Curvature and the Shape Operator

Johann Carl Friedrich Gauss

Gauss is considered to be one of the greatest mathematicians who ever lived and is sometimes referred to as the prince of mathematics.

He is known most for his contributions to the field of number theory and differential geometry.

Gaussian curvature

Gauss' Idea

The solution to this problem came from German mathematician Johann Carl Friedrich Gauss (1777-1855).

What Gauss came up with was a measure for the curvedness of a general surface. Though it can very easily become an extremely complicated idea to grasp, we will take it easy and examine it one step at a time.

Let's say we have a surface that has a boundary (i.e. not a closed surface such as a sphere) that is smooth (i.e. no sharp corners) and that has no holes.

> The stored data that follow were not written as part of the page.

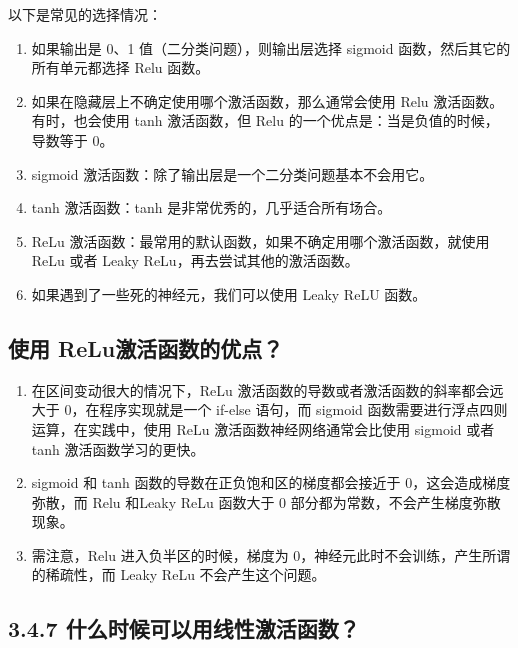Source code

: 以下是常见的选择情况：

\begin{enumerate}
\def\labelenumi{\arabic{enumi}.}
 
\item
  如果输出是 0、1 值（二分类问题），则输出层选择 sigmoid
  函数，然后其它的所有单元都选择 Relu 函数。
\item
  如果在隐藏层上不确定使用哪个激活函数，那么通常会使用 Relu
  激活函数。有时，也会使用 tanh 激活函数，但 Relu
  的一个优点是：当是负值的时候，导数等于 0。
\item
  sigmoid 激活函数：除了输出层是一个二分类问题基本不会用它。
\item
  tanh 激活函数：tanh 是非常优秀的，几乎适合所有场合。
\item
  ReLu 激活函数：最常用的默认函数，如果不确定用哪个激活函数，就使用 ReLu
  或者 Leaky ReLu，再去尝试其他的激活函数。
\item
  如果遇到了一些死的神经元，我们可以使用 Leaky ReLU 函数。
\end{enumerate}

\subsection{ 使用 ReLu激活函数的优点？}\label{ux4f7fux7528-relu-ux6fc0ux6d3bux51fdux6570ux7684ux4f18ux70b9}

\begin{enumerate}
\def\labelenumi{\arabic{enumi}.}
 
\item
  在区间变动很大的情况下，ReLu
  激活函数的导数或者激活函数的斜率都会远大于 0，在程序实现就是一个
  if-else 语句，而 sigmoid 函数需要进行浮点四则运算，在实践中，使用 ReLu
  激活函数神经网络通常会比使用 sigmoid 或者 tanh 激活函数学习的更快。
\item
  sigmoid 和 tanh 函数的导数在正负饱和区的梯度都会接近于
  0，这会造成梯度弥散，而 Relu 和Leaky ReLu 函数大于 0
  部分都为常数，不会产生梯度弥散现象。
\item
  需注意，Relu 进入负半区的时候，梯度为
  0，神经元此时不会训练，产生所谓的稀疏性，而 Leaky ReLu
  不会产生这个问题。
\end{enumerate}

\subsection{3.4.7
什么时候可以用线性激活函数？}\label{ux4ec0ux4e48ux65f6ux5019ux53efux4ee5ux7528ux7ebfux6027ux6fc0ux6d3bux51fdux6570}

Imagine taking the normal line at a point on this surface, and then moving it across the entire surface (keep in mind that the line will change direction as it moves across the surface so that it always remains perpendicular to the surface at that point).

Now imagine a sphere with a radius of one (this type of sphere is called the unit sphere). Draw an arrow and anchor the tail of this arrow to the center of the sphere.

Now allow the head of this arrow to mimic the movements of the normal line on the surface that we examined earlier (so that as the normal line sways to remain normal to the surface at each point, the arrow sways accordingly). If we move the normal line across the boundary of the surface we will sumultaneously inscribe this border on the inside of the sphere with the arrow that we have drawn inside it.

The area of the surface that we trace out within the sphere is what is called the Gaussian curvature.